OTTAWA – The country has a looming housing
problem that is going to require action from all levels of government,
according to a new report from the Federation of Canadian Municipalities.
The study says the long, steady decline in
federal subsidies for social housing has left provinces, territories and
municipalities struggling against market forces that are making it increasingly
difficult for low- and modest-income renters.
“With 850,000 lower-rent units lost in the
last decade, our rental sector is ill prepared for any downturn in the housing
market,” Brad Woodside, the president of the FCM, says in the introduction to
“One in five renters pays more than 50 per
cent of their income on housing.”
The report notes that existing social housing
stock was created under a partnership involving all orders of government, but
as Ottawa unilaterally opts out of renewal agreements, cash-strapped provinces
and cities are unable to properly maintain the properties.
Housing price increases that have far
outstripped earnings and the switch to higher priced condominium rentals have
also made it more difficult for many people to get a foothold.

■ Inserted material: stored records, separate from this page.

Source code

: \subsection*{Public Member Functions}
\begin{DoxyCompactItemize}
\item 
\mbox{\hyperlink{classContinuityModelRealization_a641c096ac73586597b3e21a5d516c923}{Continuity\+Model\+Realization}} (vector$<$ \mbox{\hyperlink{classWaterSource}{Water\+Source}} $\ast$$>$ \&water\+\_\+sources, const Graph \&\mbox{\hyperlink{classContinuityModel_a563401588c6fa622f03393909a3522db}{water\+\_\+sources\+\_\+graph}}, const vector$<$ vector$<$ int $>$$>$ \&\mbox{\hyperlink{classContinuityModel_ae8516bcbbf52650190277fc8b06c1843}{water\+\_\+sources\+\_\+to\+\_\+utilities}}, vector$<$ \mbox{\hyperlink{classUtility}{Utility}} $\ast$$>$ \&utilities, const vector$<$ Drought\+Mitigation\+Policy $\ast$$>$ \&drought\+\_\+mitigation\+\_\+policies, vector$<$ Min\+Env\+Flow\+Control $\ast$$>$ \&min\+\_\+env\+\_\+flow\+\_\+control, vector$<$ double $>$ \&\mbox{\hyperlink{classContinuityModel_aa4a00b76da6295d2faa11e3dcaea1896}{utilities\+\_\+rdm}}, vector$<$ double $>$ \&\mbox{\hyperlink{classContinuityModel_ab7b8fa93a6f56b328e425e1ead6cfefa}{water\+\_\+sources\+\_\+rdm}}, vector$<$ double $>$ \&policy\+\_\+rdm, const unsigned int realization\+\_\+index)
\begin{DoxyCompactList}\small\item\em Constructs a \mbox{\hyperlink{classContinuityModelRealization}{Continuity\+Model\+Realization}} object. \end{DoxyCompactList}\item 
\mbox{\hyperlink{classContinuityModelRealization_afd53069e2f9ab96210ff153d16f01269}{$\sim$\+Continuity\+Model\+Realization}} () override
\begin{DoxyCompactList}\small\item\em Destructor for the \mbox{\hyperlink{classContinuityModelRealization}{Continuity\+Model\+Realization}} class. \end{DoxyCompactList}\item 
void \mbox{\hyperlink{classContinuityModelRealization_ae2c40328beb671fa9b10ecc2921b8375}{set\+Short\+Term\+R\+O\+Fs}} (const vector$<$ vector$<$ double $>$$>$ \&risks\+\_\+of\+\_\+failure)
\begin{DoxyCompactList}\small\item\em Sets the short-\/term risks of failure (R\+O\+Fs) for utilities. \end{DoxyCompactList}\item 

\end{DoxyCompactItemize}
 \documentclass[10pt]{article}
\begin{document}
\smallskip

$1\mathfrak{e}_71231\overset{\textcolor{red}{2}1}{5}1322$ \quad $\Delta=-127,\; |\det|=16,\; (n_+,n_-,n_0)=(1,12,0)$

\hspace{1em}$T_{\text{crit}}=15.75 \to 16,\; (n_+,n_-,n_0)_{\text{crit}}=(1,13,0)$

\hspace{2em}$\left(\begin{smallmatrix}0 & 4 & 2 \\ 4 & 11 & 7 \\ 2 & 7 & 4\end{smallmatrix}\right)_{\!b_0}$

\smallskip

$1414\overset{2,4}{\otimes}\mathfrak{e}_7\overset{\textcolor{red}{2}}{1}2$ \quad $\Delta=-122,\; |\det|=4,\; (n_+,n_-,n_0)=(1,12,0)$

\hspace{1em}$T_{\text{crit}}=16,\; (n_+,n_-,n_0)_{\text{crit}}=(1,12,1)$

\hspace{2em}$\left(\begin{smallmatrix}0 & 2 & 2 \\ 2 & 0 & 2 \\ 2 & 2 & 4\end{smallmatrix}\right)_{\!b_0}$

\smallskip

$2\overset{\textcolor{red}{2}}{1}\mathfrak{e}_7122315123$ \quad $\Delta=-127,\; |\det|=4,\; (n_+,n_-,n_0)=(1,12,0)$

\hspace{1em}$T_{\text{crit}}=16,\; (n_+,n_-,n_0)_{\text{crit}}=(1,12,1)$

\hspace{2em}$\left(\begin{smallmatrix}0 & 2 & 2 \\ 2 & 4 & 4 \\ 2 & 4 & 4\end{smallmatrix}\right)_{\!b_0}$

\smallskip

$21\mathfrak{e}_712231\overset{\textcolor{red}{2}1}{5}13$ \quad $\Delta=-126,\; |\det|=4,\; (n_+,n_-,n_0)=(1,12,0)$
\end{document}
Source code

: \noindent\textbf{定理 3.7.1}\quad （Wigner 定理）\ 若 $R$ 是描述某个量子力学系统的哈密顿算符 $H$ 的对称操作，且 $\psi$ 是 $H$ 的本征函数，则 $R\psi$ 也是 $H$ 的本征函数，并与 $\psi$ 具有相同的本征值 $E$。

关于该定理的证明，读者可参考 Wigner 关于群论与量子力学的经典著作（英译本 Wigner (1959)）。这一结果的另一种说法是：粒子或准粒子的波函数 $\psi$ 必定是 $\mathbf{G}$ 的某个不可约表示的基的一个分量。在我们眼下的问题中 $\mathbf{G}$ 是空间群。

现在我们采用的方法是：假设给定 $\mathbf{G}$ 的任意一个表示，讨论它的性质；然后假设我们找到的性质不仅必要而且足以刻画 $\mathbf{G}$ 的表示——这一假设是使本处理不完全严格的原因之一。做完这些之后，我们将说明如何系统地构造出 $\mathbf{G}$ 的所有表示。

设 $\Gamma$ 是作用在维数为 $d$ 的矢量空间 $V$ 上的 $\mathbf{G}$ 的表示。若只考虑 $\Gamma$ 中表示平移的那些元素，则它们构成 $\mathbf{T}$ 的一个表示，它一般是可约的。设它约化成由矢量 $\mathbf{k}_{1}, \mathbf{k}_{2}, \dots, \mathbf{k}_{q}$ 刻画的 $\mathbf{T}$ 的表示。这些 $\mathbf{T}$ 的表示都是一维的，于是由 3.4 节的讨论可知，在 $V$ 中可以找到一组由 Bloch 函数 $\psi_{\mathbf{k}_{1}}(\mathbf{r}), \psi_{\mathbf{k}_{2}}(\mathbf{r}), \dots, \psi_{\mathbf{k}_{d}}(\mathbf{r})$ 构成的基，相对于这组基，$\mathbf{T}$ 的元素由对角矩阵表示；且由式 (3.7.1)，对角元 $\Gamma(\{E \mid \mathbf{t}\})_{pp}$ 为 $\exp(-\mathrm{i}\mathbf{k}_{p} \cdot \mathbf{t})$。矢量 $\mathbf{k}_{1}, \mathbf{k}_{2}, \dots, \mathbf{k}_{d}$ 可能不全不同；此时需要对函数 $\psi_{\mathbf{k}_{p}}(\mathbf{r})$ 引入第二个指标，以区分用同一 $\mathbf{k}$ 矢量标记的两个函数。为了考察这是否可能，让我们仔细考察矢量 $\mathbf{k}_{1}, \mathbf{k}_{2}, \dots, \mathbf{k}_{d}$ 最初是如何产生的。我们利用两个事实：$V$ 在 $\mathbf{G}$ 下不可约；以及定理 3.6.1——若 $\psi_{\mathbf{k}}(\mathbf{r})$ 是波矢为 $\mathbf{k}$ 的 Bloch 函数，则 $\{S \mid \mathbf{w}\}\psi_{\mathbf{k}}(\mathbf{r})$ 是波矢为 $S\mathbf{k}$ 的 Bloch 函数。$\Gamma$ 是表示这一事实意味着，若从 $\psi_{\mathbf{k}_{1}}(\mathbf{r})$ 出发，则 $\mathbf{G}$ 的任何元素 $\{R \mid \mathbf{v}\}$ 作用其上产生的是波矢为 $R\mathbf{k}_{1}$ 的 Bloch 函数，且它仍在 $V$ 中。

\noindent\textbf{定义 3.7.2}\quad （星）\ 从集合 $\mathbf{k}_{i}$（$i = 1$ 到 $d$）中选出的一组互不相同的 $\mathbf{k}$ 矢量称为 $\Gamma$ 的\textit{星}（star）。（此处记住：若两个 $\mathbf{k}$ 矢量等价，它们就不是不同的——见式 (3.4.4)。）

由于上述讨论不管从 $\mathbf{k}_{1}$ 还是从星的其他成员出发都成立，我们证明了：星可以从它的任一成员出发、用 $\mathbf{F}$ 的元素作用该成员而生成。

While a third of households in Canada rent,
just 11 per cent of housing starts since 1996 have been built as rental units.
“The time has come for a course correction within
Canada’s housing system,” says the study written by Steve Pomeroy, a research
associate at Carleton University’s Centre for Urban Research and Education.
While the federal government still spends $1.7
billion annually on housing, federal funding as a share of the country’s
economy as measured by GDP has fallen 40 per cent since 1989.
Insecure housing brings with it costs that
rebound throughout the labour market and the economy, says the study.
The study proposes federal tax credits be used
to stimulate the construction of new affordable rental units; that Ottawa
commit to maintain and make permanent its current level of funding; and that a
national strategy on homelessness and affordable housing be made permanent.